Pa Dems: Raise minimum wage to $12 an hour

Changing Pennsylvania’s Minimum Wage

In legislative session today, state Sens. Daylin Leach (D-Montgomery/Delaware), and Mike Stack (D-Philadelphia) introduced legislation, S.B. 1317, a bill that would end the allowance of a sub-minimum wage for employees who receive tips and raise the overall minimum wage to $12 an hour.

“The tipped minimum wage hasn’t changed in 23 years and allows business owners to take advantage of low-wage, disproportionately female workers even demanding they do un-tipped work like dish washing and cleaning bathrooms for $2.83 an hour,” Leach said. “Pennsylvania’s economy will grow as over 1 million workers in PA would see their wages rise if we pass this bill.

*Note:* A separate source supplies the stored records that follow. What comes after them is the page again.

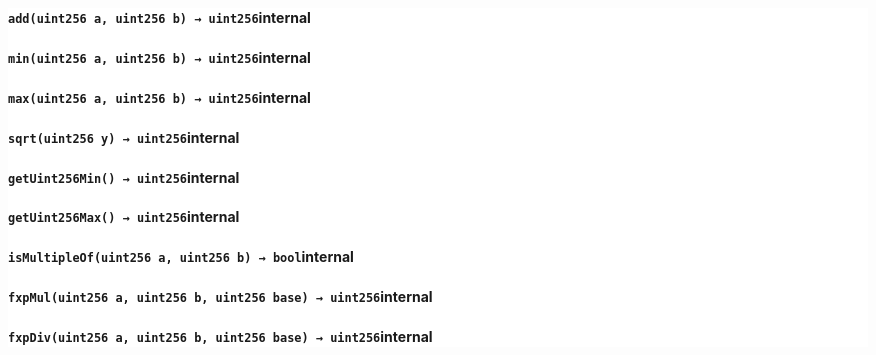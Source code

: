 



<h4><a class="anchor" aria-hidden="true" id="SafeMathUint256.add(uint256,uint256)"></a><code class="function-signature">add(uint256 a, uint256 b) <span class="return-arrow">→</span> <span class="return-type">uint256</span></code><span class="function-visibility">internal</span></h4>





<h4><a class="anchor" aria-hidden="true" id="SafeMathUint256.min(uint256,uint256)"></a><code class="function-signature">min(uint256 a, uint256 b) <span class="return-arrow">→</span> <span class="return-type">uint256</span></code><span class="function-visibility">internal</span></h4>





<h4><a class="anchor" aria-hidden="true" id="SafeMathUint256.max(uint256,uint256)"></a><code class="function-signature">max(uint256 a, uint256 b) <span class="return-arrow">→</span> <span class="return-type">uint256</span></code><span class="function-visibility">internal</span></h4>





<h4><a class="anchor" aria-hidden="true" id="SafeMathUint256.sqrt(uint256)"></a><code class="function-signature">sqrt(uint256 y) <span class="return-arrow">→</span> <span class="return-type">uint256</span></code><span class="function-visibility">internal</span></h4>





<h4><a class="anchor" aria-hidden="true" id="SafeMathUint256.getUint256Min()"></a><code class="function-signature">getUint256Min() <span class="return-arrow">→</span> <span class="return-type">uint256</span></code><span class="function-visibility">internal</span></h4>





<h4><a class="anchor" aria-hidden="true" id="SafeMathUint256.getUint256Max()"></a><code class="function-signature">getUint256Max() <span class="return-arrow">→</span> <span class="return-type">uint256</span></code><span class="function-visibility">internal</span></h4>





<h4><a class="anchor" aria-hidden="true" id="SafeMathUint256.isMultipleOf(uint256,uint256)"></a><code class="function-signature">isMultipleOf(uint256 a, uint256 b) <span class="return-arrow">→</span> <span class="return-type">bool</span></code><span class="function-visibility">internal</span></h4>





<h4><a class="anchor" aria-hidden="true" id="SafeMathUint256.fxpMul(uint256,uint256,uint256)"></a><code class="function-signature">fxpMul(uint256 a, uint256 b, uint256 base) <span class="return-arrow">→</span> <span class="return-type">uint256</span></code><span class="function-visibility">internal</span></h4>





<h4><a class="anchor" aria-hidden="true" id="SafeMathUint256.fxpDiv(uint256,uint256,uint256)"></a><code class="function-signature">fxpDiv(uint256 a, uint256 b, uint256 base) <span class="return-arrow">→</span> <span class="return-type">uint256</span></code><span class="function-visibility">internal</span></h4>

Twenty years of research has shown that in states that have increased the minimum wage, small businesses had lower turnover and increased productivity.”

In calling for a $12-an-hour minimum wage, Stack said defenders of poverty wages have been putting an impossible burden on working families for too long.

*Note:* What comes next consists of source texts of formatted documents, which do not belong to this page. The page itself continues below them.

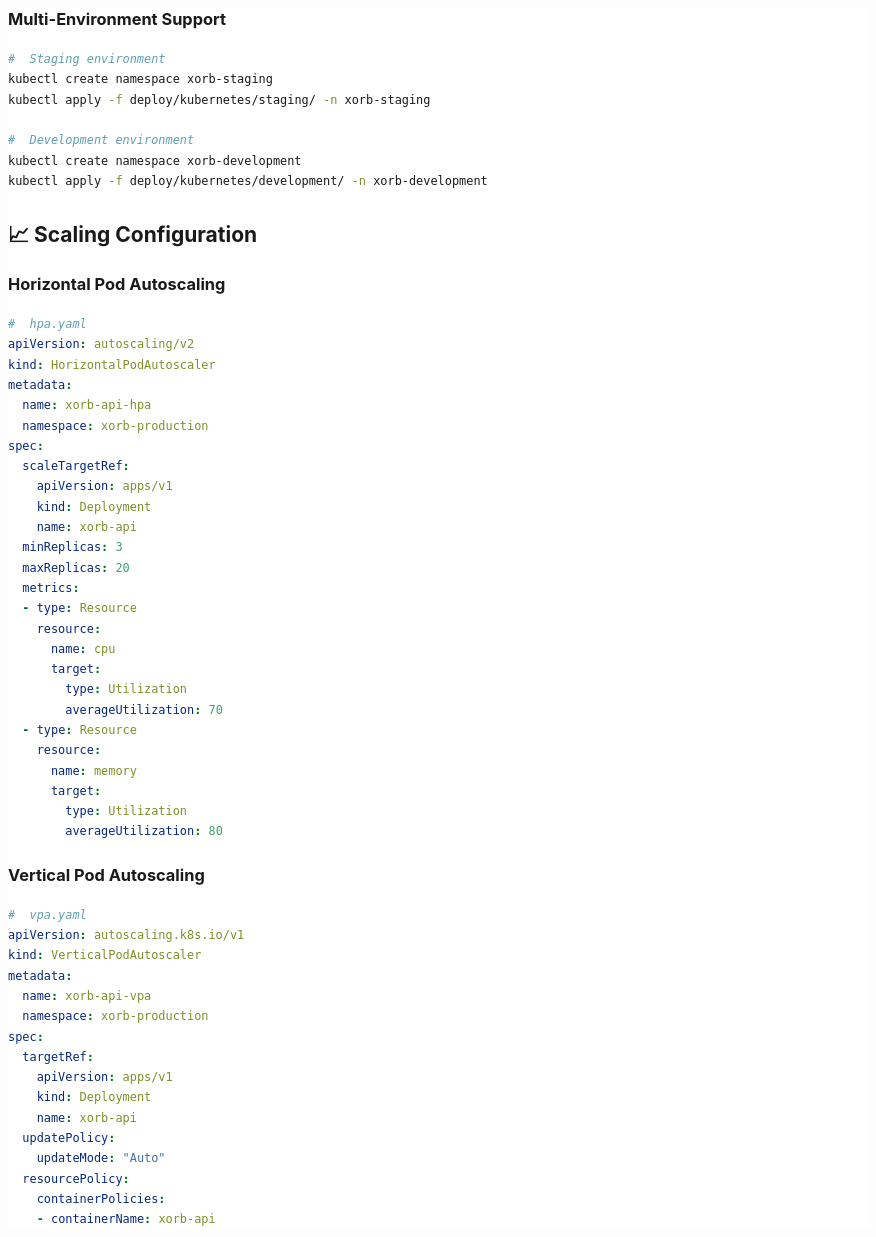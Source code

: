 ###  **Multi-Environment Support**

```bash
#  Staging environment
kubectl create namespace xorb-staging
kubectl apply -f deploy/kubernetes/staging/ -n xorb-staging

#  Development environment
kubectl create namespace xorb-development
kubectl apply -f deploy/kubernetes/development/ -n xorb-development
```

##  📈 **Scaling Configuration**

###  **Horizontal Pod Autoscaling**

```yaml
#  hpa.yaml
apiVersion: autoscaling/v2
kind: HorizontalPodAutoscaler
metadata:
  name: xorb-api-hpa
  namespace: xorb-production
spec:
  scaleTargetRef:
    apiVersion: apps/v1
    kind: Deployment
    name: xorb-api
  minReplicas: 3
  maxReplicas: 20
  metrics:
  - type: Resource
    resource:
      name: cpu
      target:
        type: Utilization
        averageUtilization: 70
  - type: Resource
    resource:
      name: memory
      target:
        type: Utilization
        averageUtilization: 80
```

###  **Vertical Pod Autoscaling**

```yaml
#  vpa.yaml
apiVersion: autoscaling.k8s.io/v1
kind: VerticalPodAutoscaler
metadata:
  name: xorb-api-vpa
  namespace: xorb-production
spec:
  targetRef:
    apiVersion: apps/v1
    kind: Deployment
    name: xorb-api
  updatePolicy:
    updateMode: "Auto"
  resourcePolicy:
    containerPolicies:
    - containerName: xorb-api
```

“Adjusting the minimum wage to account for inflation prevents working families from being trapped in poverty and reduces dependence on public assistance,” Stack said. Fair wages for a day’s work is fundamental to achieving the American dream and generating self-determination and independence.”

The bill would index the minimum wage to inflation each year. Currently 11 states index the minimum wage to inflation, the senators noted.

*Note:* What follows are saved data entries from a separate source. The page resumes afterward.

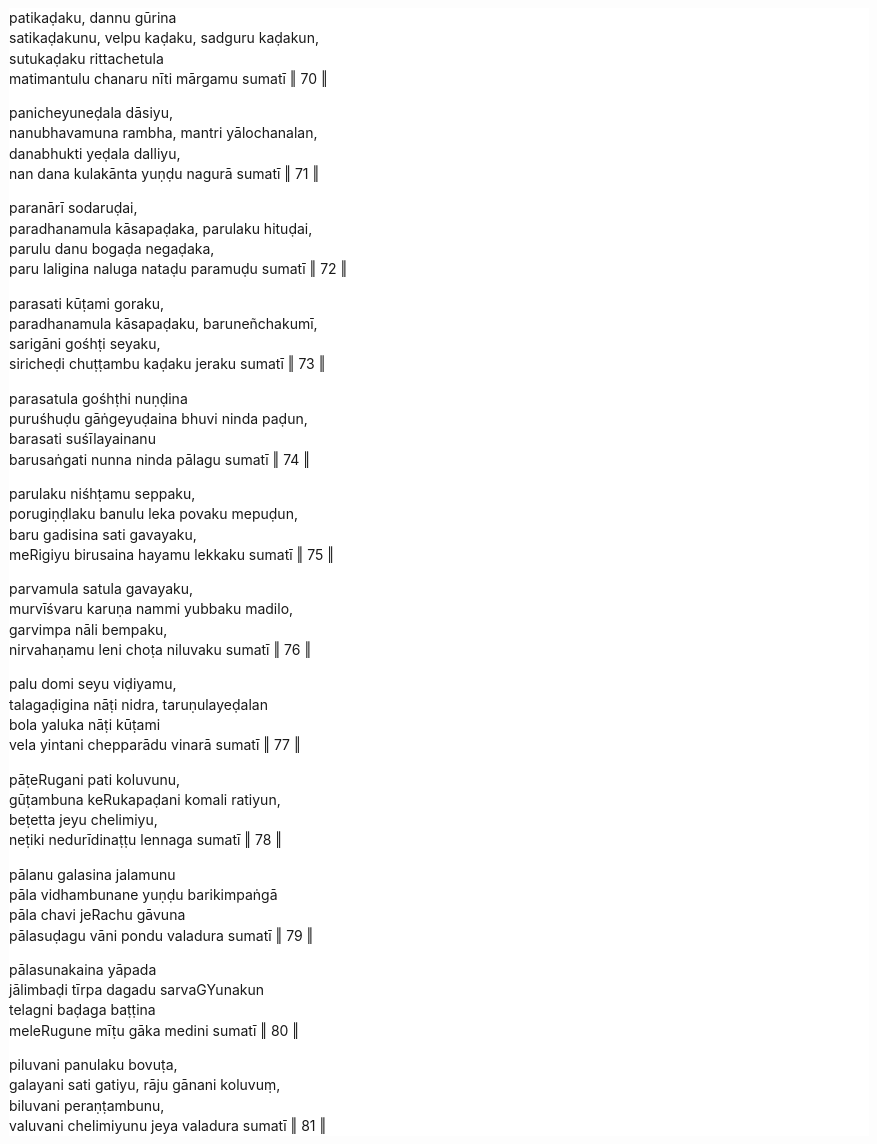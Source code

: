 patikaḍaku, dannu gūrina  
satikaḍakunu, velpu kaḍaku, sadguru kaḍakun,  
sutukaḍaku rittachetula  
matimantulu chanaru nīti mārgamu sumatī ‖ 70 ‖  

panicheyuneḍala dāsiyu,  
nanubhavamuna rambha, mantri yālochanalan,  
danabhukti yeḍala dalliyu,  
nan dana kulakānta yuṇḍu nagurā sumatī ‖ 71 ‖  

paranārī sodaruḍai,  
paradhanamula kāsapaḍaka, parulaku hituḍai,  
parulu danu bogaḍa negaḍaka,  
paru laligina naluga nataḍu paramuḍu sumatī ‖ 72 ‖  

parasati kūṭami goraku,  
paradhanamula kāsapaḍaku, baruneñchakumī,  
sarigāni gośhṭi seyaku,  
siricheḍi chuṭṭambu kaḍaku jeraku sumatī ‖ 73 ‖  

parasatula gośhṭhi nuṇḍina  
puruśhuḍu gāṅgeyuḍaina bhuvi ninda paḍun,  
barasati suśīlayainanu  
barusaṅgati nunna ninda pālagu sumatī ‖ 74 ‖  

parulaku niśhṭamu seppaku,  
porugiṇḍlaku banulu leka povaku mepuḍun,  
baru gadisina sati gavayaku,  
meRigiyu birusaina hayamu lekkaku sumatī ‖ 75 ‖  

parvamula satula gavayaku,  
murvīśvaru karuṇa nammi yubbaku madilo,  
garvimpa nāli bempaku,  
nirvahaṇamu leni choṭa niluvaku sumatī ‖ 76 ‖  

palu domi seyu viḍiyamu,  
talagaḍigina nāṭi nidra, taruṇulayeḍalan  
bola yaluka nāṭi kūṭami  
vela yintani chepparādu vinarā sumatī ‖ 77 ‖  

pāṭeRugani pati koluvunu,  
gūṭambuna keRukapaḍani komali ratiyun,  
beṭetta jeyu chelimiyu,  
neṭiki nedurīdinaṭṭu lennaga sumatī ‖ 78 ‖  

pālanu galasina jalamunu  
pāla vidhambunane yuṇḍu barikimpaṅgā  
pāla chavi jeRachu gāvuna  
pālasuḍagu vāni pondu valadura sumatī ‖ 79 ‖  

pālasunakaina yāpada  
jālimbaḍi tīrpa dagadu sarvaGYunakun  
telagni baḍaga baṭṭina  
meleRugune mīṭu gāka medini sumatī ‖ 80 ‖  

piluvani panulaku bovuṭa,  
galayani sati gatiyu, rāju gānani koluvuṃ,  
biluvani peraṇṭambunu,  
valuvani chelimiyunu jeya valadura sumatī ‖ 81 ‖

Since most minimum wage earners and restaurant servers are women, advocates say poverty wages exacerbate the gender pay gap.

“In Pennsylvania, nearly two-thirds of minimum wage workers and workers in tipped occupations are women, said Wendy Voet, executive director of WOMEN’S WAY. “In order to move the needle on women’s status as a whole, and to support the economic success of our communities, we need to support policies and programs to enhance women’s economic security.”

Current Pennsylvania law allows for a tip credit that permits employers to use tips against all but $2.83 of the current $7.25 minimum wage. The federal minimum wage for tipped workers is $2.13, and has not changed for more than 20 years.

Seven states with some of the country’s highest minimum wages don’t allow the tip credit, the senators noted.